(GIVEN DATA)
Start of Block
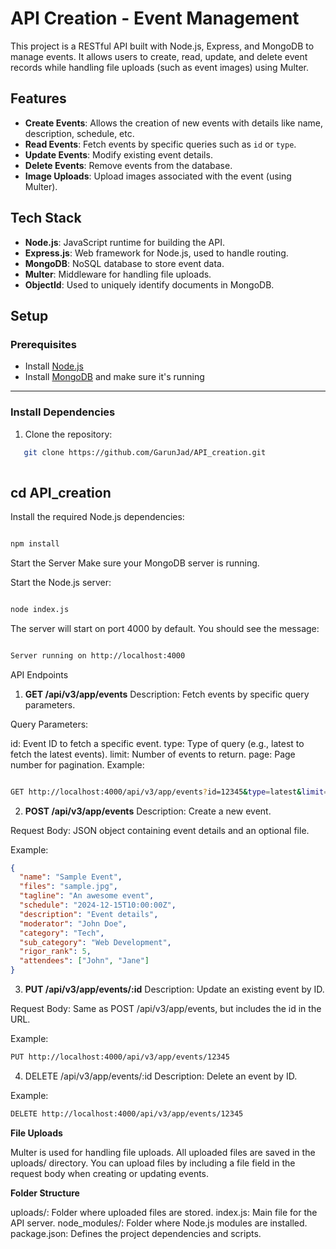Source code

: # API Creation - Event Management

This project is a RESTful API built with Node.js, Express, and MongoDB to manage events. It allows users to create, read, update, and delete event records while handling file uploads (such as event images) using Multer.

## Features

- **Create Events**: Allows the creation of new events with details like name, description, schedule, etc.
- **Read Events**: Fetch events by specific queries such as `id` or `type`.
- **Update Events**: Modify existing event details.
- **Delete Events**: Remove events from the database.
- **Image Uploads**: Upload images associated with the event (using Multer).

## Tech Stack

- **Node.js**: JavaScript runtime for building the API.
- **Express.js**: Web framework for Node.js, used to handle routing.
- **MongoDB**: NoSQL database to store event data.
- **Multer**: Middleware for handling file uploads.
- **ObjectId**: Used to uniquely identify documents in MongoDB.

## Setup

### Prerequisites

- Install [Node.js](https://nodejs.org/)
- Install [MongoDB](https://www.mongodb.com/try/download/community) and make sure it's running
----
### Install Dependencies

1. Clone the repository:

```bash
   git clone https://github.com/GarunJad/API_creation.git
   
```
cd API_creation
----
Install the required Node.js dependencies:

```bash

npm install
```
Start the Server
Make sure your MongoDB server is running.

Start the Node.js server:

```bash

node index.js
```
The server will start on port 4000 by default. You should see the message:

```bash

Server running on http://localhost:4000
```
API Endpoints
1. **GET /api/v3/app/events**
Description: Fetch events by specific query parameters.

Query Parameters:

id: Event ID to fetch a specific event.
type: Type of query (e.g., latest to fetch the latest events).
limit: Number of events to return.
page: Page number for pagination.
Example:

```bash

GET http://localhost:4000/api/v3/app/events?id=12345&type=latest&limit=5&page=1
```

2. **POST /api/v3/app/events**
Description: Create a new event.

Request Body: JSON object containing event details and an optional file.

Example:

```json
{
  "name": "Sample Event",
  "files": "sample.jpg",
  "tagline": "An awesome event",
  "schedule": "2024-12-15T10:00:00Z",
  "description": "Event details",
  "moderator": "John Doe",
  "category": "Tech",
  "sub_category": "Web Development",
  "rigor_rank": 5,
  "attendees": ["John", "Jane"]
}
```
3. **PUT /api/v3/app/events/:id**
Description: Update an existing event by ID.

Request Body: Same as POST /api/v3/app/events, but includes the id in the URL.

Example:

```bash
PUT http://localhost:4000/api/v3/app/events/12345
```
4. DELETE /api/v3/app/events/:id
Description: Delete an event by ID.

Example:

```bash
DELETE http://localhost:4000/api/v3/app/events/12345
```

**File Uploads**

Multer is used for handling file uploads. All uploaded files are saved in the uploads/ directory. You can upload files by including a file field in the request body when creating or updating events.

**Folder Structure**

uploads/: Folder where uploaded files are stored.
index.js: Main file for the API server.
node_modules/: Folder where Node.js modules are installed.
package.json: Defines the project dependencies and scripts.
End of Block
(WHAT TO WORK ON) With images excluded, write the records above out again exactly.

(ANSWER)
Source code

: # API Creation - Event Management

This project is a RESTful API built with Node.js, Express, and MongoDB to manage events. It allows users to create, read, update, and delete event records while handling file uploads (such as event images) using Multer.

## Features

- **Create Events**: Allows the creation of new events with details like name, description, schedule, etc.
- **Read Events**: Fetch events by specific queries such as `id` or `type`.
- **Update Events**: Modify existing event details.
- **Delete Events**: Remove events from the database.
- **Image Uploads**: Upload images associated with the event (using Multer).

## Tech Stack

- **Node.js**: JavaScript runtime for building the API.
- **Express.js**: Web framework for Node.js, used to handle routing.
- **MongoDB**: NoSQL database to store event data.
- **Multer**: Middleware for handling file uploads.
- **ObjectId**: Used to uniquely identify documents in MongoDB.

## Setup

### Prerequisites

- Install [Node.js](https://nodejs.org/)
- Install [MongoDB](https://www.mongodb.com/try/download/community) and make sure it's running
----
### Install Dependencies

1. Clone the repository:

```bash
   git clone https://github.com/GarunJad/API_creation.git
   
```
cd API_creation
----
Install the required Node.js dependencies:

```bash

npm install
```
Start the Server
Make sure your MongoDB server is running.

Start the Node.js server:

```bash

node index.js
```
The server will start on port 4000 by default. You should see the message:

```bash

Server running on http://localhost:4000
```
API Endpoints
1. **GET /api/v3/app/events**
Description: Fetch events by specific query parameters.

Query Parameters:

id: Event ID to fetch a specific event.
type: Type of query (e.g., latest to fetch the latest events).
limit: Number of events to return.
page: Page number for pagination.
Example:

```bash

GET http://localhost:4000/api/v3/app/events?id=12345&type=latest&limit=5&page=1
```

2. **POST /api/v3/app/events**
Description: Create a new event.

Request Body: JSON object containing event details and an optional file.

Example:

```json
{
  "name": "Sample Event",
  "files": "sample.jpg",
  "tagline": "An awesome event",
  "schedule": "2024-12-15T10:00:00Z",
  "description": "Event details",
  "moderator": "John Doe",
  "category": "Tech",
  "sub_category": "Web Development",
  "rigor_rank": 5,
  "attendees": ["John", "Jane"]
}
```
3. **PUT /api/v3/app/events/:id**
Description: Update an existing event by ID.

Request Body: Same as POST /api/v3/app/events, but includes the id in the URL.

Example:

```bash
PUT http://localhost:4000/api/v3/app/events/12345
```
4. DELETE /api/v3/app/events/:id
Description: Delete an event by ID.

Example:

```bash
DELETE http://localhost:4000/api/v3/app/events/12345
```

**File Uploads**

Multer is used for handling file uploads. All uploaded files are saved in the uploads/ directory. You can upload files by including a file field in the request body when creating or updating events.

**Folder Structure**

uploads/: Folder where uploaded files are stored.
index.js: Main file for the API server.
node_modules/: Folder where Node.js modules are installed.
package.json: Defines the project dependencies and scripts.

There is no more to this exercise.